There are many perspectives as to why we are seeing increasing anxiety and I am not going to “get into that” now… however what I would like to explore is how we as educators can support children’s well-being through creating a sense of security through positive relationships and attachments. There are many simple yet very effective things we can be doing daily with all children, even the confident ones!
As educators we need to understand the significance of our relationships with children and families and how these influence the child’s sense of self. Children need to feel acknowledged and important (like we all do)! However the early years is such a critical time for brain growth and development especially around areas of perspective taking, empathy, values, relationships, attachment and trust.
so what can we do each day to build and nurture that sense of trust?
- Take interest in the child’s play- be genuine in our interactions, questions asked or how we join them
- Give positive regard to what children are doing- enjoy child’s explorations with them… take time to be present in that moment- be mindful!
- Communicate warmly and authentically
- Acknowledge shared emotions, especially during conflicts and times of delight
- Give positive physical contact such as cuddling, holding, gentle touch
- Respond to child’s communication efforts – both verbal and non-verbal
- Ensure transition times are relaxed and allow children time to stop and move to the next activity / time of the day
- Treat every “routine” task (nappy change, meal, rest time) as an opportunity to chat, laugh and build your relationship
- Talk, sing and read to child
- Give child full attention- again be present!
- Closely observe the child and how they engage with educators, the routine and during transitions
- Acknowledge that separating from the parent is both hard for the child and the parent.
- Communicate warmly with families upon arrival and pick up to build relationship which in turn foster positive attachments
- Allow the child time to attach to the carer when the parent leaves i.e. sitting on your lap, giving cuddles, allowing the child to stay near.

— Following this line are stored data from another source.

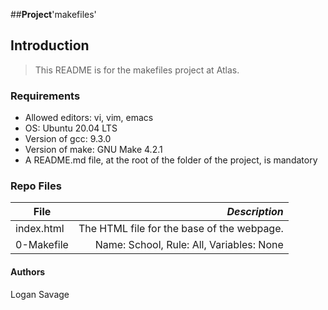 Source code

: ##**Project**'makefiles'

## Introduction
> This README is for the makefiles project at Atlas.

### Requirements
- Allowed editors: vi, vim, emacs
- OS: Ubuntu 20.04 LTS
- Version of gcc: 9.3.0
- Version of make: GNU Make 4.2.1
- A README.md file, at the root of the folder of the project, is mandatory

### Repo Files
| **File** | *__Description__* |
|----------|----------------:|
|index.html| The HTML file for the base of the webpage.|
|0-Makefile|Name: School, Rule: All, Variables: None

#### Authors
Logan Savage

- Support the child’s emotional needs rather than firstly trying to distract.
- Allow children to have / use attachment handles such as blankey, teddy
- Ensure creative arts experiences are meaningful, that they promote creativity, discussion, connect to the child hence support right brain functioning (which in turn supports emotions, perspective, risk taking, regulation)
In a time where children do spend a lot of time in early childhood settings we play a very significant role in ensuring children feel safe, secure and loved. When we feel important and have positive experiences we are more likely to have a positive sense of well-being. If we, as educators do not spend the time to develop important and purposeful relationships with children, how will they “see” themselves…. what outcomes may this have?
Never underestimate your role and responsibility as an early childhood educator!